Zurück zur Blue Marlin 3: Soviel ich weiß, ist die den ganzen Tag drausen. Aber das kannst Du auch auf der Internetseite von denen nachlesen 

http://www.bluemarlin3.com/

Wünsche Dir einen schönen Urlaub und dicke Fische!!


----------



## Volker2809 (26. Juli 2006)

*AW: ***Hochseeangeln auf Gran canaria****

@darksnake: Damit ist das gleiche gemeint!


----------



## eöbzander (26. Juli 2006)

*AW: ***Hochseeangeln auf Gran canaria****

fahr nach puerto rico, da gibt es ne menge angebote zum angeln!!!


----------



## Hechtfieber (27. Juli 2006)

*AW: ***Hochseeangeln auf Gran canaria****

moin volker!

vielen dank für den tip. hab mich auf der seite umgesehen und meine allerdings immer noch, dass die tour nur nen halben tag dauert. entweder von 9-15 uhr oder von 15-20 uhr!?|kopfkrat  naja, reicht ja auch...will die nerven meiner besseren hälfte nicht zu arg strapazieren!:q  ich hoffe, dass es kein problem sein wird, dort vor ort am hafen zu buchen...

ich bleibe weiter gespannt!:m


----------



## Dxlfxn (27. Juli 2006)

*AW: ***Hochseeangeln auf Gran canaria****

Hi,
ich glaube, was du da meinst sind die Paella und Langleinen Touren, wo dann irgendwann mal etwas mit ner Rute gewunken werden darf.
Hat nach meiner Meinung nichts mit angeln zutun - wenns das ist, was ich befürchte.


----------



## Hechtfieber (27. Juli 2006)

*AW: ***Hochseeangeln auf Gran canaria****



			
				Dolfin schrieb:
			
		

> Hi,
> ich glaube, was du da meinst sind die Paella und Langleinen Touren, wo dann irgendwann mal etwas mit ner Rute gewunken werden darf.
> Hat nach meiner Meinung nichts mit angeln zutun - wenns das ist, was ich befürchte.


 
...|kopfkrat ...keine ahnung wovon du sprichst...


----------



## Volker2809 (27. Juli 2006)

*AW: ***Hochseeangeln auf Gran canaria****

Was sind denn Paella- und Langleinen Touren??? War ja noch nicht auf Gran Canaria zum Hochseefischen, aber auf Lanzarote war es schon ein richtiger Little-Big-Game-Trip.
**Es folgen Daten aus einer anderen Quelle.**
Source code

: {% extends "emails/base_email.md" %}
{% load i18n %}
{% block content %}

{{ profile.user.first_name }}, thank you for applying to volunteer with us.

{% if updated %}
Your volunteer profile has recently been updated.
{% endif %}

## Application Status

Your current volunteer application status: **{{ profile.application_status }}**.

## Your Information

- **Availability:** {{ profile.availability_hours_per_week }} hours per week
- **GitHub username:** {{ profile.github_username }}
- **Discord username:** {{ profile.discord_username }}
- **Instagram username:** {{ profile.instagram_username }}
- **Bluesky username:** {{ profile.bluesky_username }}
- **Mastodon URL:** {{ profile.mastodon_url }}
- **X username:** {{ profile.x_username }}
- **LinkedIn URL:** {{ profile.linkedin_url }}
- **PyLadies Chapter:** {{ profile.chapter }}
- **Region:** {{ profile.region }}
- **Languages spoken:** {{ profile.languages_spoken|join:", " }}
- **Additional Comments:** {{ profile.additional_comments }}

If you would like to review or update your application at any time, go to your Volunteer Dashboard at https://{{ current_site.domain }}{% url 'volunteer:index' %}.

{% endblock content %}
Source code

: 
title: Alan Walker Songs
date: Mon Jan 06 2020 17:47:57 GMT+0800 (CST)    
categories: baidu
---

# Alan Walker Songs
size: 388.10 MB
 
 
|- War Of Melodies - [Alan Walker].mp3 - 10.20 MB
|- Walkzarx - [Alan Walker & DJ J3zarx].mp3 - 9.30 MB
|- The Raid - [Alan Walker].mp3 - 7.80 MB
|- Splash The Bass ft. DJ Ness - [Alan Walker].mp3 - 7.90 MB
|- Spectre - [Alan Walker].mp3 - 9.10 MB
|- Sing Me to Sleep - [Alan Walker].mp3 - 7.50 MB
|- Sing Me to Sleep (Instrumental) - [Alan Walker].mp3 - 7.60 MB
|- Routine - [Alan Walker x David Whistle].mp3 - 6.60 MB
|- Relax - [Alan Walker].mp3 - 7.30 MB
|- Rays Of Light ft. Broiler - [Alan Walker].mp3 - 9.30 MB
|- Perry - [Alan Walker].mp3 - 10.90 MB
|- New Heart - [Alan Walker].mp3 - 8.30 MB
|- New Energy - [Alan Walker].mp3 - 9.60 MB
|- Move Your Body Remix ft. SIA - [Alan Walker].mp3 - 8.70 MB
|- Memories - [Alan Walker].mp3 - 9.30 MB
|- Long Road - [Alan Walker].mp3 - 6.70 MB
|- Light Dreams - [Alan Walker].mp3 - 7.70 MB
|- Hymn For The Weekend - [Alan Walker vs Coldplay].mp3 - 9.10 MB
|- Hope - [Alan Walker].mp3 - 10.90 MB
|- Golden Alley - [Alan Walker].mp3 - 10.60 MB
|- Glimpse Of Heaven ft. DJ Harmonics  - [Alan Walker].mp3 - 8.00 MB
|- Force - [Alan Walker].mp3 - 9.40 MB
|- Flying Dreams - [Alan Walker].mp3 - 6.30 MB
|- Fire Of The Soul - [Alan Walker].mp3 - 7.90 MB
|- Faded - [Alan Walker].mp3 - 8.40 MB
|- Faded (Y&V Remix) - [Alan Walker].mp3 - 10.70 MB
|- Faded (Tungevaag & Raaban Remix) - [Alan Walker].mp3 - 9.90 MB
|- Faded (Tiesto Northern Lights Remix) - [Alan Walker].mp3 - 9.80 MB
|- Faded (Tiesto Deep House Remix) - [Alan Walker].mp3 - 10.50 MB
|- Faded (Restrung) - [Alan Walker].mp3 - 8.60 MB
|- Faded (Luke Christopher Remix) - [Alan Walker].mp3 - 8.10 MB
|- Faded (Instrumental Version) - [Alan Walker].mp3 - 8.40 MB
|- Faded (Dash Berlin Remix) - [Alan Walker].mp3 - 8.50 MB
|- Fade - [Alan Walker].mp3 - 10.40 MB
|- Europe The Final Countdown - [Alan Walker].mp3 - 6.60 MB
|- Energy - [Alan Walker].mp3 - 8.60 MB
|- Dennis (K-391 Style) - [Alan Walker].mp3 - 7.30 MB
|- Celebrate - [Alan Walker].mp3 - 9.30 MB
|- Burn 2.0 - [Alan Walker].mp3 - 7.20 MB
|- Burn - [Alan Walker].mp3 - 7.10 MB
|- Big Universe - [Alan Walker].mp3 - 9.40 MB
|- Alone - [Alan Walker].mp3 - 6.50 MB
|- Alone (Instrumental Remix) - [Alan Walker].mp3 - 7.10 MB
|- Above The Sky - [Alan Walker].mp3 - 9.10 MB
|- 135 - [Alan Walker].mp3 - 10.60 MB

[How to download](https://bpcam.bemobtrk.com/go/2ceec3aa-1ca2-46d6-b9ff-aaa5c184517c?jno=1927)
Setzte sich aus Schleppen und Grundangeln zusammen. Das einzige Manko war, dass das Grundangeln mit den Schleppangeln stattfand und das bei ca. 1,5 Meter hohen Wellen. Im Klartext: Mit einer 50-80 lbs-Rute und einer Penn 30S-Rolle bespult mit 80 lbs. Monofiler Schnur in ca. 50 Meter tiefe vom Bootsrand aus Grundangeln. Du spürst null aufgrund der extremen Dehnung der Schnur und bist nur noch am kämpfen mit dem Wellengang und der schweren Ruten/Rollen-Kombination. Ich empfehle jedem für Lanzarote das vorher beim Kapitain zu erfragen und ggf. seine eigene Angelausrüstung fürs Grundangeln mitzubringen. Die Crew hatte leichte Pilkangeln von Shimano mit Stationärrollen zur eigenen Verwendung. Das machte denen natürlich richtig Fun. Ich hatte auch das Glück einen Bonito an dieser leichten Ausrüstung drillen zu dürfen. Ein unvergesslicher Moment. Ein Drill eines größeren Bonitos auf der schweren Angel machte deutlich weniger Spass. 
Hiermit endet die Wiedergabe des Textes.